Le professeur Franck-Emmanuel Roux, neurochirurgien, chef du centre de neurosciences au Centre hospitalier universitaire (CHU) de Toulouse, a passé huit jours à Dnipro, dans le cadre d’une coopération en cours d’établissement avec cet hôpital ukrainien.
Vous revenez d’une mission en Ukraine pour le CHU de Toulouse, quel était le contexte ?

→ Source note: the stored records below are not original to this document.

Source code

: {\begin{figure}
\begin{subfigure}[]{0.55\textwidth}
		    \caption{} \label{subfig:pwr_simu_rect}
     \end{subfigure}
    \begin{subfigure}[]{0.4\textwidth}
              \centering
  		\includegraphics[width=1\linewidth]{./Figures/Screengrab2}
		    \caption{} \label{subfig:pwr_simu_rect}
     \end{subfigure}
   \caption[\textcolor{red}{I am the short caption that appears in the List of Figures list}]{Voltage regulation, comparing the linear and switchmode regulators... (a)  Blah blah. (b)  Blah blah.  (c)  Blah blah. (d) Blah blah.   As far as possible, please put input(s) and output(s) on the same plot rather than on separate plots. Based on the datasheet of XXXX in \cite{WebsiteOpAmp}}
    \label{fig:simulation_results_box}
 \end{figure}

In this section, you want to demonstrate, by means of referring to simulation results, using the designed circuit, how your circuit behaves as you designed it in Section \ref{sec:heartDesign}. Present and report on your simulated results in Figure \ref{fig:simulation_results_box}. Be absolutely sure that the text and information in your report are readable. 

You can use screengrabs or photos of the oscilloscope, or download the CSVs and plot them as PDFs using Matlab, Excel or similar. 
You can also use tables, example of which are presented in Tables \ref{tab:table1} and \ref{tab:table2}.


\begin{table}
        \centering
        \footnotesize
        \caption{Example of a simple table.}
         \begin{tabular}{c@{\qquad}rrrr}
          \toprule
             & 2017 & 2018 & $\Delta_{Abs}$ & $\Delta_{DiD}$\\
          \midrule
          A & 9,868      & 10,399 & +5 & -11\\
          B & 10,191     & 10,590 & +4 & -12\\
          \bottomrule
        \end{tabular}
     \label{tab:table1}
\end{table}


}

L’hôpital civil régional de Dnipro couvre une population de deux à trois millions d’habitants. Grâce à la guerre et à sa proximité avec la ligne de front, située à moins de 100 kilomètres, à Kamianske, il est en train de devenir le plus grand hôpital militaire d’Europe. Nous sommes arrivés après un bombardement quelques jours plus tôt. Dans les couloirs, nous croisions des menuisiers en train d’effectuer des réparations. En huit jours sur place, nous avons vu une centaine de patients, blessés de guerre, civils et militaires, et des patients plus traditionnels souffrant de tumeurs cérébrales, de pathologies de la colonne vertébrale ou ayant subi un accident vasculaire cérébral. Notre équipe était composée du Dr Benoît Viault et du Professeur Vincent Bounes, urgentistes, du Dr Géraldine Faure, anesthésiste-réanimateur, et de moi-même pour la neurochirurgie. Ces spécialités avaient été préalablement répertoriées par l’hôpital de Dnipro pour mettre en place une coopération.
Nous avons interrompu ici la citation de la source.